『聖なる暗号』/ビル・ネイピア
![]() | 聖なる暗号 ビル・ネイピア 早川書房 2006-03 |
古書と古地図の販売を営むハリーは、地元の名士から古い原稿の鑑定を依頼された。それは暗号で書かれた手記で、この手記を狙って怪しげな人物が次々と現われ、依頼主が謎の死を遂げた。ハリーは航海史を研究する女性とともに手記の解読を進め、その内容に驚愕する。手記は16世紀の少年の航海記録で、ヨーロッパを揺るがす暗闘とキリスト教最大の遺物の存在が記されていたのだ。過去と現在を結ぶ壮大な謎を描いた話題作。

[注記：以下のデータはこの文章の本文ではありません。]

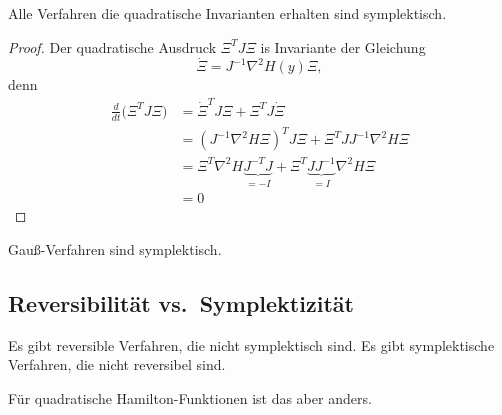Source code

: \begin{satz}
	Alle Verfahren die quadratische Invarianten erhalten sind symplektisch.
\end{satz}
\begin{proof}
	Der quadratische Ausdruck $\Xi^T J\Xi$ is Invariante der Gleichung
	\begin{equation*}
		\dot \Xi = J^{-1}\nabla^2 H(y)\Xi,
	\end{equation*}
	denn
	\begin{align*}
		\frac{d}{dt}\Big(\Xi^T J\Xi\Big) & = \dot \Xi^T J\Xi + \Xi^T J\dot\Xi \\
		& = (J^{-1}\nabla^2 H\Xi)^T J\Xi + \Xi^T JJ^{-1}\nabla^2 H \Xi \\
		& = \Xi^T \nabla^2 H \underbrace{J^{-T}J}_{=-I} + \Xi^T\underbrace{ JJ^{-1}}_{=I} \nabla^2 H \Xi \\
		& = 0
	\end{align*}
\end{proof}

\begin{kor}
	Gauß-Verfahren sind symplektisch.
\end{kor}

\subsection{Reversibilität vs.\ Symplektizität}

Es gibt reversible Verfahren, die nicht symplektisch sind.
Es gibt symplektische Verfahren, die nicht reversibel sind.

Für quadratische Hamilton-Funktionen ist das aber anders.


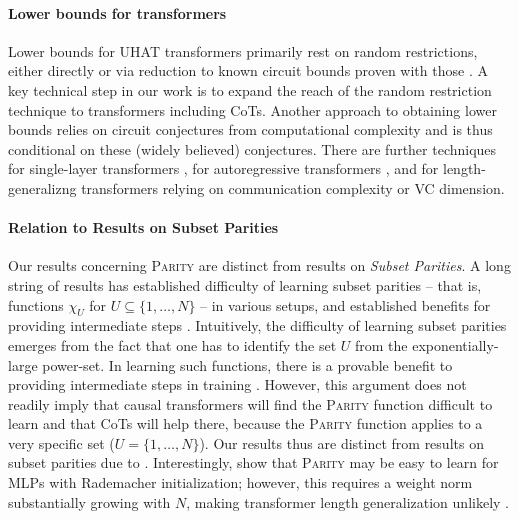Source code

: \paragraph{Lower bounds for transformers}
Lower bounds for UHAT transformers primarily rest on random restrictions, either directly \citep{hahn2020theoretical, barcelo2024logical} or via reduction to known circuit bounds proven with those \citep{hao2022formal}.
A key technical step in our work is to expand the reach of the random restriction technique to transformers including CoTs.
%
Another approach to obtaining lower bounds relies on circuit conjectures from computational complexity \citep{merrill2023parallelism, sanford2024transformers} and is thus conditional on these (widely believed) conjectures.
There are further techniques for single-layer transformers \citep{kozachinskiy2024lower, peng2024limitations, sanford2023representational, Bhattamishra2024Separations, barcelo2025ehrenfeucht}, for autoregressive transformers \citep{chen2024theoretical}, and for length-generalizng transformers \citep{huang2024formal} relying on communication complexity or VC dimension. 
%

\paragraph{Relation to Results on Subset Parities}
Our results concerning \textsc{Parity} are distinct from results on \emph{Subset Parities}.
A long string of results has established difficulty of learning subset parities -- that is, functions $\chi_U$ for $U \subseteq \{1, \dots, N\}$ -- in various setups, and established benefits for providing intermediate steps \citep[e.g.][]{wies2022sub, abbe2023generalization, kim2024transformers, anonymous2024chainofthought}.
Intuitively, the difficulty of learning subset parities emerges from the fact that one has to identify the set $U$ from the exponentially-large power-set.
In learning such functions, there is a provable benefit to providing intermediate steps in training \citep{wies2022sub, abbe2023generalization, kim2024transformers, anonymous2024chainofthought}.
However, this argument does not readily imply that causal transformers will find the \textsc{Parity} function difficult to learn and that CoTs will help there, because the \textsc{Parity} function applies to a very specific set ($U = \{1, \dots, N\}$).
Our results thus are distinct from results on subset parities due to \citet{wies2022sub, abbe2023generalization, kim2024transformers, anonymous2024chainofthought}.
%
Interestingly, \citet{abbe2024learning} show that \textsc{Parity} may be easy to learn for MLPs with Rademacher initialization; however, this requires a weight norm substantially growing with $N$, making transformer length generalization unlikely \citep{huang2024formal}.

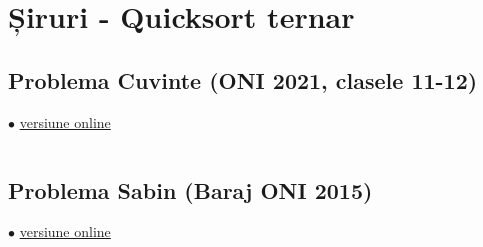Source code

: \documentclass[../main.tex]{subfiles}
\begin{document}
\chapter{Șiruri - Quicksort ternar}

\section{Problema Cuvinte (ONI 2021, clasele 11-12)}
\label{code:cuvinte}
$\bullet$
\href{https://kilonova.ro/submissions/1115444}{versiune online}

\inputminted{cpp}{../src/strings/cuvinte.cpp}

\section{Problema Sabin (Baraj ONI 2015)}
\label{code:sabin}
$\bullet$
\href{https://kilonova.ro/submissions/1115609}{versiune online}

\inputminted{cpp}{../src/strings/sabin.cpp}
\end{document}
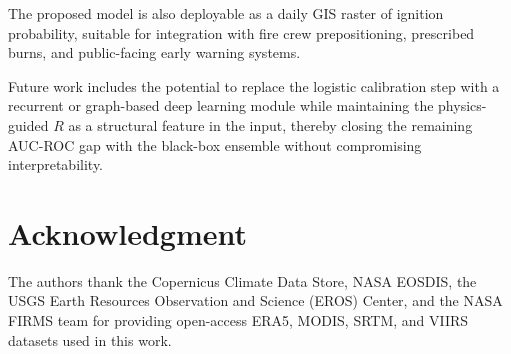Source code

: \documentclass[conference]{IEEEtran}
\begin{document}
The proposed model is also deployable as a daily GIS raster of ignition probability, suitable for integration with fire crew prepositioning, prescribed burns, and public-facing early warning systems.

Future work includes the potential to replace the logistic calibration step with a recurrent or graph-based deep learning module while maintaining the physics-guided $R$ as a structural feature in the input, thereby closing the remaining AUC-ROC gap with the black-box ensemble without compromising interpretability.

\section*{Acknowledgment}

The authors thank the Copernicus Climate Data Store, NASA EOSDIS, the USGS Earth
Resources Observation and Science (EROS) Center, and the NASA FIRMS team for
providing open-access ERA5, MODIS, SRTM, and VIIRS datasets used in this work.
\end{document}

面白い部類に入るとは思うが、読書に時間がかかってしまったので全体を把握出来ず、個々のエピソードだけが強く印象に残った。“ヨーロッパを揺るがす暗闘”――個人的にはこの闘いに興味はない。どこまでも馬鹿馬鹿しくてくだらない。しかし、本作品をより理解したいならば、それなりの好奇心と、ある程度の予備知識は必要かもしれない。主人公・ハリーが追っ手から逃げる内容よりも、少年の手記の方が面白く、私はこちらがメインと認識しながら読んでいた。ハリーのパートにいたってはキャラが不明瞭。頼れそうな人物が全くの役立たずだったり、邪魔としか思えないキャラが途中から加わったりと、ストレスに支配される時間が多かった。“暗号”を期待して読むと肩透かしを喰らうのでお勧めは出来ない。